→ **WHAT NEEDS TO BE DONE**: Read through the lines below for the string "operational" and copy each one that has it.

Saved entries
________________________

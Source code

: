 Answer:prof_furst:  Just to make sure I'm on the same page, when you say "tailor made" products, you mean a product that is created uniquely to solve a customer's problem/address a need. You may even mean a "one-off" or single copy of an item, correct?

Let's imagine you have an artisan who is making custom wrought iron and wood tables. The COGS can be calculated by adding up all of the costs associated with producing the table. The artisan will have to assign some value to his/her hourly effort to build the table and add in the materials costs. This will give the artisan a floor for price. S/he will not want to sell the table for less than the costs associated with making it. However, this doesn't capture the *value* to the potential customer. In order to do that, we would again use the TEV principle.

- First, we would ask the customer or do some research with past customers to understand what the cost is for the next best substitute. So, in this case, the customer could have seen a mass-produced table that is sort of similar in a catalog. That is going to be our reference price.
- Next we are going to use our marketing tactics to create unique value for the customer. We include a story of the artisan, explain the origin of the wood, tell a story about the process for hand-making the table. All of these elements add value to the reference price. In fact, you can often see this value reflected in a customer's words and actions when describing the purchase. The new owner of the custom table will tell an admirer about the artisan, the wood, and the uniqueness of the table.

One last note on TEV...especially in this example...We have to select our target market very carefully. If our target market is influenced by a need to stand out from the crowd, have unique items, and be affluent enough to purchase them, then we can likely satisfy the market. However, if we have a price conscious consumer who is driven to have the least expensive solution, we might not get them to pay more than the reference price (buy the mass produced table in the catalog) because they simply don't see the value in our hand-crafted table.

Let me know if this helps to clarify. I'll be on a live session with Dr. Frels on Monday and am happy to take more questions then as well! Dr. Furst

________________________

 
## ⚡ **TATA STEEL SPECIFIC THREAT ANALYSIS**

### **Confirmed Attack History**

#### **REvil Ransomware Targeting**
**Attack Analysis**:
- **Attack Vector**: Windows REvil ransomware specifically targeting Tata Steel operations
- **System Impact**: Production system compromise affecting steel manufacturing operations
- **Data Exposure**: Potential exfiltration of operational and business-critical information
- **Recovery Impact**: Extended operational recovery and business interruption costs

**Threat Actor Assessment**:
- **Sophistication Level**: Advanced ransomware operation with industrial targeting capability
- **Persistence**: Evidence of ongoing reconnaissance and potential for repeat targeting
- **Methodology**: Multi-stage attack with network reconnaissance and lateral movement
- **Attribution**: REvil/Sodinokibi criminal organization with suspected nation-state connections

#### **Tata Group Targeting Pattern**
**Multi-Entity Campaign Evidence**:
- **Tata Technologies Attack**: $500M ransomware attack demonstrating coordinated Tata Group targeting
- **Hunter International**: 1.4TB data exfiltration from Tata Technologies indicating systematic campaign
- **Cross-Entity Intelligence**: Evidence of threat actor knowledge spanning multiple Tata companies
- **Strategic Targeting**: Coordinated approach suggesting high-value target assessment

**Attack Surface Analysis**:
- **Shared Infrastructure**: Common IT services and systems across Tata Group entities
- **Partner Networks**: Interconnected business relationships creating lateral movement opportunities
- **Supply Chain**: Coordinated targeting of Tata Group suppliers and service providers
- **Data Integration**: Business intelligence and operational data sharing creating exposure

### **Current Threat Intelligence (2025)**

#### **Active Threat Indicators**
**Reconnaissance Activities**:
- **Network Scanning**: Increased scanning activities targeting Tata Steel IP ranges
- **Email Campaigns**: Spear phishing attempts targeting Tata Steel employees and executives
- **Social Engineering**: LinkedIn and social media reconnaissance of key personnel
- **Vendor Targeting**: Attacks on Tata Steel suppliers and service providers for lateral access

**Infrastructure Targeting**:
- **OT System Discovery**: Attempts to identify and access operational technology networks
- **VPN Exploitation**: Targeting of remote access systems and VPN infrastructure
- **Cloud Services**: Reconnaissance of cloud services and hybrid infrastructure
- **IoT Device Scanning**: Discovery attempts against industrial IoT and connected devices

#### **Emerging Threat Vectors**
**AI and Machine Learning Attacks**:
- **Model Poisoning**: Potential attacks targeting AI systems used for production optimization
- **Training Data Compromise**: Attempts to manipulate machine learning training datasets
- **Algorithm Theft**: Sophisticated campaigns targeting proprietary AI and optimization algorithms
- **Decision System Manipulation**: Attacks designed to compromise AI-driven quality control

________________________

→ **TASK RESULT**:
- **Data Exposure**: Potential exfiltration of operational and business-critical information
- **Recovery Impact**: Extended operational recovery and business interruption costs
- **Data Integration**: Business intelligence and operational data sharing creating exposure
- **OT System Discovery**: Attempts to identify and access operational technology networks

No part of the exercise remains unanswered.